Using AWS Rekognition in CFML: Detecting and Processing the Content of an Image

Posted 29 July 2018

The most obvious use case for Rekognition is detecting the objects, locations, or activities of an image. This functionality returns a list of “labels.” Labels can be things like “beach” or “car” or “dog.” This allows you to build tools like image search.

As I wrote in the series on using Simple Notification Service (SNS) from CFML, the JavaDocs for the AWS Java SDK are comprehensive and always up-to-date. They are, alas, also just JavaDocs. You’re not going to find detailed examples of how to complete full tasks in these docs. If you look at the documentation for the com.amazonaws.services.rekognition.AmazonRekognitionClient, you can see all the things that you can do with Rekognition via the Java SDK.

When working with the AWS Java SDK, there’s a basic pattern that you’ll follow. It goes like this:

  1. Get a copy of the client that’s making a connection to the service you want to use.
  2. Create a “request” object.
  3. Fill the “request” object with the parameters (or other objects) you need to supply.
  4. Tell the client to make the request.
  5. Get back a “response” object.

This was the case when working with SNS. This is the case when working with Rekognition.

Here are the steps to detecting the labels (objects, locations, activities) in an image:

  1. Get a copy of the Rekognition client we created in the first part of this series.
  2. Create a “DetectLabelsRequest” object.
  3. Create an “Image” object in the Rekognition service to work with.
  4. Create a “S3Object” object that specifies the path to the image on S3 that you want to treat as the image for the Image object created in step 3.
  5. Set the S3Object into the Image object.
  6. Set the Image object into the DetectLabelsRequest.
  7. Run the DetectLabelsRequest.
  8. Get back a DetectLabelsResult object.

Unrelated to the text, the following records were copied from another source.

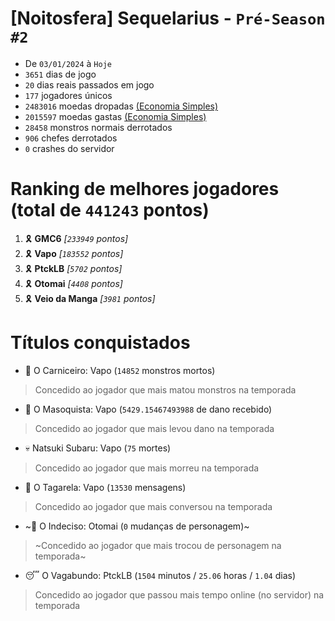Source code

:# [Noitosfera] Sequelarius - `Pré-Season #2`
- De `03/01/2024` à `Hoje`
- `3651` dias de jogo
- `20` dias reais passados em jogo
- `177` jogadores únicos
- `2483016` moedas dropadas [(Economia Simples)](https://github.com/otomay/Economia-Simples)
- `2015597` moedas gastas [(Economia Simples)](https://github.com/otomay/Economia-Simples)
- `28458` monstros normais derrotados
- `906` chefes derrotados
- `0` crashes do servidor

# Ranking de melhores jogadores (total de `441243` pontos)
1. 🎗️ **GMC6** *[`233949` pontos]*
2. 🎗️ **Vapo** *[`183552` pontos]*
3. 🎗️ **PtckLB** *[`5702` pontos]*
4. 🎗️ **Otomai** *[`4408` pontos]*
5. 🎗️ **Veio da Manga** *[`3981` pontos]*

# Títulos conquistados
- 👹 O Carniceiro: Vapo (`14852` monstros mortos)
> Concedido ao jogador que mais matou monstros na temporada
- 🥵 O Masoquista: Vapo (`5429.15467493988` de dano recebido)
> Concedido ao jogador que mais levou dano na temporada
- 💀 Natsuki Subaru: Vapo (`75` mortes)
> Concedido ao jogador que mais morreu na temporada
- 🦜 O Tagarela: Vapo (`13530` mensagens)
> Concedido ao jogador que mais conversou na temporada
- ~🤔 O Indeciso: Otomai (`0` mudanças de personagem)~
> ~Concedido ao jogador que mais trocou de personagem na temporada~
- 😴 O Vagabundo: PtckLB (`1504` minutos / `25.06` horas / `1.04` dias)
> Concedido ao jogador que passou mais tempo online (no servidor) na temporada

Remember: this is Java! Everything is an object and the code is going to be a bit verbose.

The Code to Detect Labels in an Image

Here’s how we do this in the AWSPlaybox app:

If you haven’t already read the entry on the basic setup needed to access AWS from CFML, please do so now.

Because there are a number of steps to this process, and I wanted to re-use some of the code in different service calls, I encapsulated common Rekognition functionality in /model/rekognitionLib.cfc. We start our detect labels process in /rekognition.cfm by providing a list of paths to images already in S3 that we can randomly choose from:

<cfset s3images.imagesForLabels = [ "images/beachForLabels.jpg", "images/dogForLabels.jpg", "images/dogForLabels2.jpg", "images/familyFaces.jpg", "images/giraffePark.jpg", "images/waterfallKids.jpg", "images/tableSetting.jpg","images/dervishFace.jpg","images/lions.jpg","images/temple.jpg"] />

This is just an array of paths to files on S3, nothing more. The files just need to already be on S3. The code in the AWSPlaybox app does not load them up there for you.

Later in /rekognition.cfm, we randomly select one of those images from the array and run getImageLabels() on that image. We pass in the name of the S3 bucket where the images can be found, and the string value of the path to the randomly selected image.

case 'detectLabels':
	sourceImage = s3images.imagesForLabels[randRange(1, arrayLen(s3images.imagesForLabels))];
	getImageLabelsResult = rekognitionLib.getImageLabels(s3images.awsBucketName, sourceImage);
	break;

So now we hop over to rekognitionLib.cfc, where the real work happens. If you read through getImageLabels(), you’ll see the eight steps listed above translated into code:

// 1. Get a copy of the Rekognition client
variables.rekognitionService = application.awsServiceFactory.createServiceObject('rekognition');
// 2. Create a "DetectLabelsRequest" object.
var labelsRequest = CreateObject('java', 'com.amazonaws.services.rekognition.model.DetectLabelsRequest').init();
// 3. Create an "Image" object in the Rekognition service to work with.
var imageToLabel = CreateObject('java', 'com.amazonaws.services.rekognition.model.Image').init();
// 4. Create a "S3Object" object that specifies the path to the image on S3 that you want to pass into the Image object.
var imageS3Object = CreateObject('java', 'com.amazonaws.services.rekognition.model.S3Object').init();
imageS3Object.setBucket(arguments.awsBucketName);
imageS3Object.setName(arguments.pathToImage);
// 5. Set the S3Object into the Image object.
imageToLabel.setS3Object(imageS3Object);
// 6. Set the Image object into the DetectLabelsRequest.
labelsRequest.setImage(imageToLabel);
// 7. Run the DetectLabelsRequest, and 8. Get back a DetectLabelsResult object.
var labelsRequestResult = variables.rekognitionService.detectLabels(labelsRequest);

Note that Rekognition currently only works with objects in S3 or blobs of image bytes up to 5MB in size. Working with files in S3 is, in my experience, simpler because you don’t have to check the size of the image. You can always upload, run the Rekognition function, and delete the image after getting the labels back if you don’t want to store the image in S3 for the long term.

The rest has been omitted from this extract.